• BRIEF
Please filter the data down to the lines that include the word "upload" and copy them.

• SUPPLIED MATERIAL
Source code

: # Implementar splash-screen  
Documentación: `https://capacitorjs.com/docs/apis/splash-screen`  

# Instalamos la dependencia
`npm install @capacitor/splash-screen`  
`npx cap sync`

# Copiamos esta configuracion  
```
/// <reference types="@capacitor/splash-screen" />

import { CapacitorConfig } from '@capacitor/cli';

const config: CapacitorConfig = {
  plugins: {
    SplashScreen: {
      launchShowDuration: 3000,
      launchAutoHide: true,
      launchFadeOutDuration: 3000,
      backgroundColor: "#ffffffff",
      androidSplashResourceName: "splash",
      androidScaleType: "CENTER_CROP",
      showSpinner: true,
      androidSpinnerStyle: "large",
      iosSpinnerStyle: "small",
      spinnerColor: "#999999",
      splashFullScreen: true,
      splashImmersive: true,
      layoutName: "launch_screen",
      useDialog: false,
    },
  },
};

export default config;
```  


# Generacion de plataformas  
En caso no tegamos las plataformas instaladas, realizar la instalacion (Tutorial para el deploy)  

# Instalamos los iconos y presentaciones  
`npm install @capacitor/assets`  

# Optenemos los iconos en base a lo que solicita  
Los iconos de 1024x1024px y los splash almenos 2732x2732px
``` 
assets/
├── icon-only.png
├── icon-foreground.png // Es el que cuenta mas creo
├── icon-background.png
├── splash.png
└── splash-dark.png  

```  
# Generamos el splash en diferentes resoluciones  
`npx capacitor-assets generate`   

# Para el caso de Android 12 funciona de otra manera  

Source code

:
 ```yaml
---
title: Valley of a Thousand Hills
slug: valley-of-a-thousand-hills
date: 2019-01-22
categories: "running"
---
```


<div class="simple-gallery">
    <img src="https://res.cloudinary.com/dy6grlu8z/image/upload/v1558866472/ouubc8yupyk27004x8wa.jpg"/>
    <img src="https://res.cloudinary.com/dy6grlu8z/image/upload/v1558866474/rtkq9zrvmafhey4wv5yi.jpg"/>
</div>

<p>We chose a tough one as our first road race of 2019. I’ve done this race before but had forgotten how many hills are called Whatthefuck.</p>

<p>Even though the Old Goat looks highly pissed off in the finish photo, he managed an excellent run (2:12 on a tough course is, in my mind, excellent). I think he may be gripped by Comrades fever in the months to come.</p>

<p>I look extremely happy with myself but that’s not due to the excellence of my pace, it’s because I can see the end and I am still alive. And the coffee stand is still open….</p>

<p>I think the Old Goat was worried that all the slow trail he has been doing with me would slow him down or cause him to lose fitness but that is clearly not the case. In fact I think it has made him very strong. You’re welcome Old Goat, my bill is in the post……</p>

• RESPONSE TO THIS EXERCISE
    <img src="https://res.cloudinary.com/dy6grlu8z/image/upload/v1558866472/ouubc8yupyk27004x8wa.jpg"/>
    <img src="https://res.cloudinary.com/dy6grlu8z/image/upload/v1558866474/rtkq9zrvmafhey4wv5yi.jpg"/>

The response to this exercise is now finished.